I’m sorry you lost a whole day on this originally. I guess most people figure it out quicker and just look at the docs when they can’t figure out why it’s failing. Or look in the source code which is generally just a click away in the IDE.

@pspeed I’m sure you could have found a nicer way to phrase that, usually I find you very tactful. Regardless; I suppose I have very little personally invested in this being fixed given that I have been aware of it for over 2 years and it won’t cause me a problem in the future. I posted this merely to give a perspective of a problem new people to JMonkey may well experience, something which I know becomes less and less relatable as skills increase.

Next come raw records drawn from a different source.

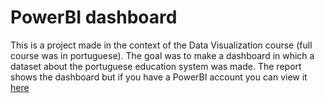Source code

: # PowerBI dashboard

This is a project made in the context of the Data Visualization course (full course was in portuguese). The goal was to make a dashboard in which a dataset about the portuguese education system was made. The report shows the dashboard but if you have a PowerBI account you can view it [here](https://app.powerbi.com/groups/me/reports/bdc6c4a7-9694-46e1-8876-9b6f0d741c50?ctid=0bfa8500-b1f2-4566-baf1-6f59370893e7)
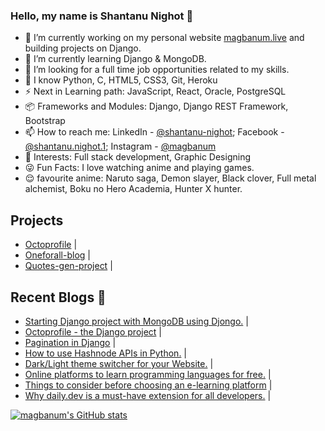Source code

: ### Hello, my name is Shantanu Nighot 👋

- 🔭 I’m currently working on my personal website [magbanum.live](https://magbanum.live/) and building projects on Django.
- 🌱 I’m currently learning Django & MongoDB.
- 👯 I’m looking for a full time job opportunities related to my skills.
- 💬 I know Python, C, HTML5, CSS3, Git, Heroku
- ⚡ Next in Learning path: JavaScript, React, Oracle, PostgreSQL
- 📦 Frameworks and Modules: Django, Django REST Framework, Bootstrap
- 📫 How to reach me: LinkedIn - [@shantanu-nighot](https://www.linkedin.com/in/shantanu-nighot/); Facebook - [@shantanu.nighot.1](https://www.facebook.com/shantanu.nighot.1/); Instagram - [@magbanum](https://www.instagram.com/magbanum/)
- 👀 Interests: Full stack development, Graphic Designing
- 😜 Fun Facts: I love watching anime and playing games.
- 😌 favourite anime: Naruto saga, Demon slayer, Black clover, Full metal alchemist, Boku no Hero Academia, Hunter X hunter.

## Projects
- [Octoprofile](https://octoprofile.herokuapp.com/) |
- [Oneforall-blog](https://oneforall-blog.herokuapp.com/) |
- [Quotes-gen-project](https://quotes-gen-project.herokuapp.com) |

## Recent Blogs 📝
- [Starting Django project with MongoDB using Djongo.](https://magbanum.tech/starting-django-project-with-mongodb-using-djongo) | 
- [Octoprofile - the Django project](https://magbanum.tech/octoprofile-the-django-project) |
- [Pagination in Django](https://magbanum.tech/pagination-in-django) |
- [How to use Hashnode APIs in Python.](https://magbanum.tech/how-to-use-hashnode-apis-in-python) |
- [Dark/Light theme switcher for your Website.](https://magbanum.tech/darklight-theme-switcher-for-your-website) |
- [Online platforms to learn programming languages for free.](https://magbanum.tech/online-platforms-to-learn-programming-languages-for-free) |
- [Things to consider before choosing an e-learning platform](https://magbanum.tech/things-to-consider-before-choosing-an-e-learning-platform) |
- [Why daily.dev is a must-have extension for all developers.](https://magbanum.tech/why-dailydev-is-a-must-have-extension-for-all-developers) |   

[![magbanum's GitHub stats](https://github-readme-stats.vercel.app/api?username=magbanum)](https://github.com/magbanum/)
              
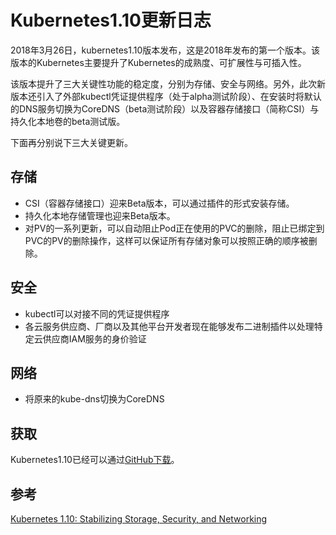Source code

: # Kubernetes1.10更新日志

2018年3月26日，kubernetes1.10版本发布，这是2018年发布的第一个版本。该版本的Kubernetes主要提升了Kubernetes的成熟度、可扩展性与可插入性。

该版本提升了三大关键性功能的稳定度，分别为存储、安全与网络。另外，此次新版本还引入了外部kubectl凭证提供程序（处于alpha测试阶段）、在安装时将默认的DNS服务切换为CoreDNS（beta测试阶段）以及容器存储接口（简称CSI）与持久化本地卷的beta测试版。

下面再分别说下三大关键更新。

## 存储

- CSI（容器存储接口）迎来Beta版本，可以通过插件的形式安装存储。
- 持久化本地存储管理也迎来Beta版本。
- 对PV的一系列更新，可以自动阻止Pod正在使用的PVC的删除，阻止已绑定到PVC的PV的删除操作，这样可以保证所有存储对象可以按照正确的顺序被删除。

## 安全

- kubectl可以对接不同的凭证提供程序
- 各云服务供应商、厂商以及其他平台开发者现在能够发布二进制插件以处理特定云供应商IAM服务的身价验证

## 网络

- 将原来的kube-dns切换为CoreDNS

## 获取

Kubernetes1.10已经可以通过[GitHub下载](https://github.com/kubernetes/kubernetes/releases/tag/v1.10.0)。

## 参考

[Kubernetes 1.10: Stabilizing Storage, Security, and Networking](http://blog.kubernetes.io/2018/03/kubernetes-1.10-stabilizing-storage-security-networking.html)
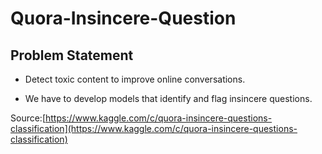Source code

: # Quora-Insincere-Question

## Problem Statement

- Detect toxic content to improve online conversations.

- We have to develop models that identify and flag insincere questions.

Source:[https://www.kaggle.com/c/quora-insincere-questions-classification](https://www.kaggle.com/c/quora-insincere-questions-classification)
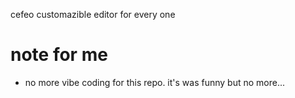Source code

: cefeo customazible editor for every one


# note for me 
- no more vibe coding for this repo. it's was funny but no more...

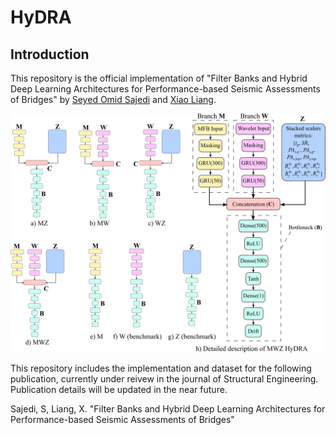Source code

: # HyDRA

## Introduction
This repository is the official implementation of "Filter Banks and Hybrid Deep Learning Architectures for Performance-based Seismic Assessments of Bridges" by [Seyed Omid Sajedi](https://github.com/OmidSaj) and [Xiao Liang](https://github.com/benliangxiao). 


![HyDRA models](https://github.com/OmidSaj/HyDRA/blob/main/Assets/HyDRA.jpg)


This repository includes the implementation and dataset for the following publication, currently under reivew in the journal of Structural Engineering. Publication details will be updated in the near future. 

Sajedi, S, Liang, X. "Filter Banks and Hybrid Deep Learning Architectures for Performance-based Seismic Assessments of Bridges"
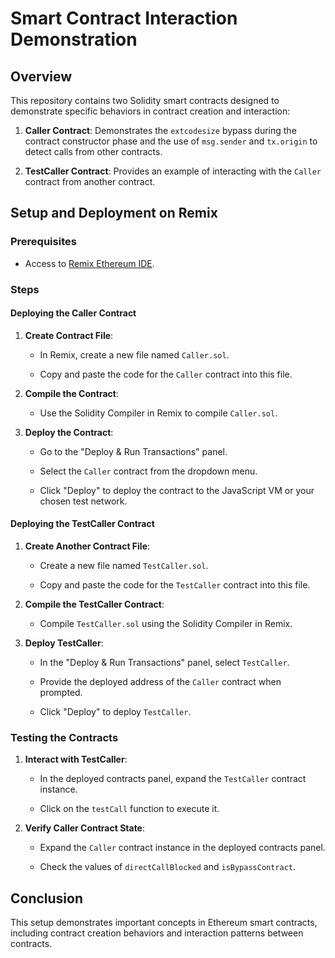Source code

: # Smart Contract Interaction Demonstration

## Overview

This repository contains two Solidity smart contracts designed to demonstrate specific behaviors in contract creation and interaction:

1. **Caller Contract**: Demonstrates the `extcodesize` bypass during the contract constructor phase and the use of `msg.sender` and `tx.origin` to detect calls from other contracts.

2. **TestCaller Contract**: Provides an example of interacting with the `Caller` contract from another contract.

## Setup and Deployment on Remix

### Prerequisites

- Access to [Remix Ethereum IDE](https://remix.ethereum.org/).

### Steps

#### Deploying the Caller Contract

1. **Create Contract File**:

   - In Remix, create a new file named `Caller.sol`.

   - Copy and paste the code for the `Caller` contract into this file.

2. **Compile the Contract**:

   - Use the Solidity Compiler in Remix to compile `Caller.sol`.

3. **Deploy the Contract**:

   - Go to the "Deploy & Run Transactions" panel.

   - Select the `Caller` contract from the dropdown menu.

   - Click "Deploy" to deploy the contract to the JavaScript VM or your chosen test network.

#### Deploying the TestCaller Contract

1. **Create Another Contract File**:

   - Create a new file named `TestCaller.sol`.

   - Copy and paste the code for the `TestCaller` contract into this file.

2. **Compile the TestCaller Contract**:

   - Compile `TestCaller.sol` using the Solidity Compiler in Remix.

3. **Deploy TestCaller**:

   - In the "Deploy & Run Transactions" panel, select `TestCaller`.

   - Provide the deployed address of the `Caller` contract when prompted.

   - Click "Deploy" to deploy `TestCaller`.

### Testing the Contracts

1. **Interact with TestCaller**:

   - In the deployed contracts panel, expand the `TestCaller` contract instance.

   - Click on the `testCall` function to execute it.

2. **Verify Caller Contract State**:

   - Expand the `Caller` contract instance in the deployed contracts panel.

   - Check the values of `directCallBlocked` and `isBypassContract`.

## Conclusion

This setup demonstrates important concepts in Ethereum smart contracts, including contract creation behaviors and interaction patterns between contracts.
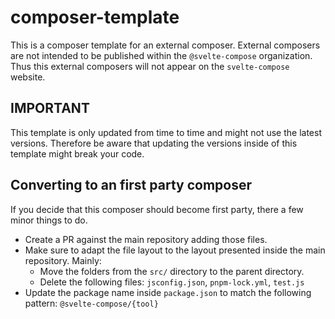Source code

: # composer-template

This is a composer template for an external composer. External composers are not intended to be published within the `@svelte-compose` organization. Thus this external composers will not appear on the `svelte-compose` website.

## IMPORTANT

This template is only updated from time to time and might not use the latest versions. Therefore be aware that updating the versions inside of this template might break your code.

## Converting to an first party composer

If you decide that this composer should become first party, there a few minor things to do.

-   Create a PR against the main repository adding those files.
-   Make sure to adapt the file layout to the layout presented inside the main repository. Mainly:
    -   Move the folders from the `src/` directory to the parent directory.
    -   Delete the following files: `jsconfig.json`, `pnpm-lock.yml`, `test.js`
-   Update the package name inside `package.json` to match the following pattern: `@svelte-compose/{tool}`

@richtea said: @pspeed I'm sure you could have found a nicer way to phrase that, usually I find you very tactful. Regardless; I suppose I have very little personally invested in this being fixed given that I have been aware of it for over 2 years and it won't cause me a problem in the future. I posted this merely to give a perspective of a problem new people to JMonkey may well experience, something which I know becomes less and less relatable as skills increase.

I didn’t mean to be insulting. We all take random paths through solving problems and only in retrospect can we see where we could have saved time. I was merely trying to add some perspective as to why you might be the only person (so far) who has worried this much about it.

In fact, it could be that you had too much skill already in this case where as someone brand new might have floundered into the documentation or debugger immediately instead of trying to blast through.

@pspeed Thats fair enough, as I say, usually I think you are very helpful (and its a fair critism that I tend to view documentation as a last resort (well one to last - I’d usually check the docs as the last step before asking someone else)).

Perhaps I was more likely than average to fall into this because I had both assetManager based loading and core java based loading (which I believed at the time had to use the localised pathseperator) whereas most people would probably only have assetManager based loading. If I am the only person to have mentioned this then you are right that it probably isn’t worth including as a specific exception message.